[Extracted records]
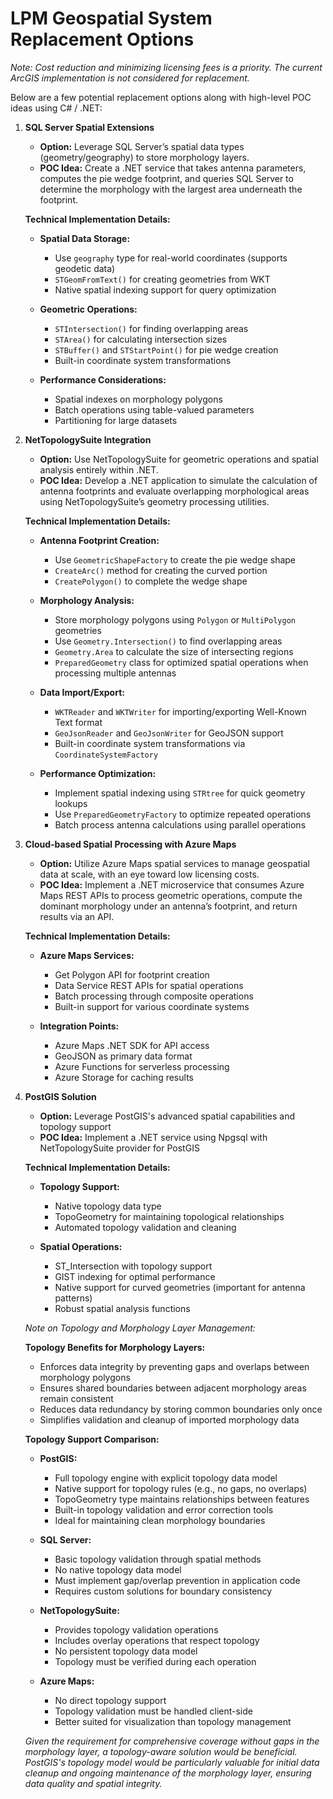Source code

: # LPM Geospatial System Replacement Options

*Note: Cost reduction and minimizing licensing fees is a priority. The current ArcGIS implementation is not considered for replacement.*

Below are a few potential replacement options along with high-level POC ideas using C# / .NET:

1. **SQL Server Spatial Extensions**
   - **Option:** Leverage SQL Server’s spatial data types (geometry/geography) to store morphology layers.
   - **POC Idea:** Create a .NET service that takes antenna parameters, computes the pie wedge footprint, and queries SQL Server to determine the morphology with the largest area underneath the footprint.
   
   **Technical Implementation Details:**
   - **Spatial Data Storage:**
     - Use `geography` type for real-world coordinates (supports geodetic data)
     - `STGeomFromText()` for creating geometries from WKT
     - Native spatial indexing support for query optimization
   
   - **Geometric Operations:**
     - `STIntersection()` for finding overlapping areas
     - `STArea()` for calculating intersection sizes
     - `STBuffer()` and `STStartPoint()` for pie wedge creation
     - Built-in coordinate system transformations
   
   - **Performance Considerations:**
     - Spatial indexes on morphology polygons
     - Batch operations using table-valued parameters
     - Partitioning for large datasets

2. **NetTopologySuite Integration**
   - **Option:** Use NetTopologySuite for geometric operations and spatial analysis entirely within .NET.
   - **POC Idea:** Develop a .NET application to simulate the calculation of antenna footprints and evaluate overlapping morphological areas using NetTopologySuite’s geometry processing utilities.
   
   **Technical Implementation Details:**
   - **Antenna Footprint Creation:**
     - Use `GeometricShapeFactory` to create the pie wedge shape
     - `CreateArc()` method for creating the curved portion
     - `CreatePolygon()` to complete the wedge shape
   
   - **Morphology Analysis:**
     - Store morphology polygons using `Polygon` or `MultiPolygon` geometries
     - Use `Geometry.Intersection()` to find overlapping areas
     - `Geometry.Area` to calculate the size of intersecting regions
     - `PreparedGeometry` class for optimized spatial operations when processing multiple antennas
   
   - **Data Import/Export:**
     - `WKTReader` and `WKTWriter` for importing/exporting Well-Known Text format
     - `GeoJsonReader` and `GeoJsonWriter` for GeoJSON support
     - Built-in coordinate system transformations via `CoordinateSystemFactory`

   - **Performance Optimization:**
     - Implement spatial indexing using `STRtree` for quick geometry lookups
     - Use `PreparedGeometryFactory` to optimize repeated operations
     - Batch process antenna calculations using parallel operations
  
3. **Cloud-based Spatial Processing with Azure Maps**
   - **Option:** Utilize Azure Maps spatial services to manage geospatial data at scale, with an eye toward low licensing costs.
   - **POC Idea:** Implement a .NET microservice that consumes Azure Maps REST APIs to process geometric operations, compute the dominant morphology under an antenna’s footprint, and return results via an API.

   **Technical Implementation Details:**
   - **Azure Maps Services:**
     - Get Polygon API for footprint creation
     - Data Service REST APIs for spatial operations
     - Batch processing through composite operations
     - Built-in support for various coordinate systems
   
   - **Integration Points:**
     - Azure Maps .NET SDK for API access
     - GeoJSON as primary data format
     - Azure Functions for serverless processing
     - Azure Storage for caching results

4. **PostGIS Solution**
   - **Option:** Leverage PostGIS's advanced spatial capabilities and topology support
   - **POC Idea:** Implement a .NET service using Npgsql with NetTopologySuite provider for PostGIS

   **Technical Implementation Details:**
   - **Topology Support:**
     - Native topology data type
     - TopoGeometry for maintaining topological relationships
     - Automated topology validation and cleaning
   
   - **Spatial Operations:**
     - ST_Intersection with topology support
     - GIST indexing for optimal performance
     - Native support for curved geometries (important for antenna patterns)
     - Robust spatial analysis functions

   *Note on Topology and Morphology Layer Management:*
   
   **Topology Benefits for Morphology Layers:**
   - Enforces data integrity by preventing gaps and overlaps between morphology polygons
   - Ensures shared boundaries between adjacent morphology areas remain consistent
   - Reduces data redundancy by storing common boundaries only once
   - Simplifies validation and cleanup of imported morphology data

   **Topology Support Comparison:**
   - **PostGIS:**
     - Full topology engine with explicit topology data model
     - Native support for topology rules (e.g., no gaps, no overlaps)
     - TopoGeometry type maintains relationships between features
     - Built-in topology validation and error correction tools
     - Ideal for maintaining clean morphology boundaries
   
   - **SQL Server:**
     - Basic topology validation through spatial methods
     - No native topology data model
     - Must implement gap/overlap prevention in application code
     - Requires custom solutions for boundary consistency
   
   - **NetTopologySuite:**
     - Provides topology validation operations
     - Includes overlay operations that respect topology
     - No persistent topology data model
     - Topology must be verified during each operation
   
   - **Azure Maps:**
     - No direct topology support
     - Topology validation must be handled client-side
     - Better suited for visualization than topology management

   *Given the requirement for comprehensive coverage without gaps in the morphology layer, a topology-aware solution would be beneficial. PostGIS's topology model would be particularly valuable for initial data cleanup and ongoing maintenance of the morphology layer, ensuring data quality and spatial integrity.*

▶ **YOUR INSTRUCTIONS**: Would you copy every line of the entries that includes the word "polygons"?

▶ **RESPONSE TO THE EXERCISE**:
     - Spatial indexes on morphology polygons
     - Store morphology polygons using `Polygon` or `MultiPolygon` geometries
   - Enforces data integrity by preventing gaps and overlaps between morphology polygons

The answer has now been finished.